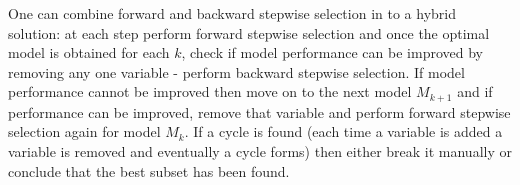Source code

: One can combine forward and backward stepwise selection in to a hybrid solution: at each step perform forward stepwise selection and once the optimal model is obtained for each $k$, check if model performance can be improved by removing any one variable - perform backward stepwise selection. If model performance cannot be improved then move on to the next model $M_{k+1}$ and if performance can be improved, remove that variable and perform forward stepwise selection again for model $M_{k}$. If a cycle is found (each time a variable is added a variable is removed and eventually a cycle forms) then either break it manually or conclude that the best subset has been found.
---
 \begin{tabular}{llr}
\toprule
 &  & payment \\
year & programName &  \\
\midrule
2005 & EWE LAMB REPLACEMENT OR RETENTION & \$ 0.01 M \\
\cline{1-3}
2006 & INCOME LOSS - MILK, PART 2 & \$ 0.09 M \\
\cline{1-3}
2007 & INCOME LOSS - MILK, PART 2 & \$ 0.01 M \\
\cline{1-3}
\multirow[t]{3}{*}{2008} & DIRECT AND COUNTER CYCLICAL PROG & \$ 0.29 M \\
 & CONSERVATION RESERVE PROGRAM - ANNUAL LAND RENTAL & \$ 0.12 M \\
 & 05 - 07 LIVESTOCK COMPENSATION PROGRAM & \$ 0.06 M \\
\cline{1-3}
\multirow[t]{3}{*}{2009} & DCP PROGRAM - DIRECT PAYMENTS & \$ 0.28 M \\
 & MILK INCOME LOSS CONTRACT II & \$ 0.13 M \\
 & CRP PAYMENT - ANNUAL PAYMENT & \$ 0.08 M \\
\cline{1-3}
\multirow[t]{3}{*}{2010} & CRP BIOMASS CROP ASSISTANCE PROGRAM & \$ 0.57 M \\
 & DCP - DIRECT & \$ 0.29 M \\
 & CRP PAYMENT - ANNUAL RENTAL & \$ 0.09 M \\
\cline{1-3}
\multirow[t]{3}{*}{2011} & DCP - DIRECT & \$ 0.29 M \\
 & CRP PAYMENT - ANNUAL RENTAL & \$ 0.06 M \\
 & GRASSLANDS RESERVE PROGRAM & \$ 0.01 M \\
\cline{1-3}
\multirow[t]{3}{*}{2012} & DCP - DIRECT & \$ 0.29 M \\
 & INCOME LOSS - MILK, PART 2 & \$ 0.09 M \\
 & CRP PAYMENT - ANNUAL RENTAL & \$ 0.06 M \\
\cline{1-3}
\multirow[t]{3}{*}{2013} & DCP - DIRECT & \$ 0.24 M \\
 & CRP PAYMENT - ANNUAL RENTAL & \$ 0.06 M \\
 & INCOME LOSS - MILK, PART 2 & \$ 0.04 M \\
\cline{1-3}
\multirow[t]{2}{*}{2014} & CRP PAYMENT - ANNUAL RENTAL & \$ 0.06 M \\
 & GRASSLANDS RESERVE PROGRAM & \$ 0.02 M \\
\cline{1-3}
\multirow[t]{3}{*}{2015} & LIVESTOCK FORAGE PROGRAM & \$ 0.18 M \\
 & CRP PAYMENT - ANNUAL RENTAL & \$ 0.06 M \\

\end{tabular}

▸ The task
Consider the entries above and return each line with the string "multirow".

▸ Answer to the problem
\multirow[t]{3}{*}{2008} & DIRECT AND COUNTER CYCLICAL PROG & \$ 0.29 M \\
\multirow[t]{3}{*}{2009} & DCP PROGRAM - DIRECT PAYMENTS & \$ 0.28 M \\
\multirow[t]{3}{*}{2010} & CRP BIOMASS CROP ASSISTANCE PROGRAM & \$ 0.57 M \\
\multirow[t]{3}{*}{2011} & DCP - DIRECT & \$ 0.29 M \\
\multirow[t]{3}{*}{2012} & DCP - DIRECT & \$ 0.29 M \\
\multirow[t]{3}{*}{2013} & DCP - DIRECT & \$ 0.24 M \\
\multirow[t]{2}{*}{2014} & CRP PAYMENT - ANNUAL RENTAL & \$ 0.06 M \\
\multirow[t]{3}{*}{2015} & LIVESTOCK FORAGE PROGRAM & \$ 0.18 M \\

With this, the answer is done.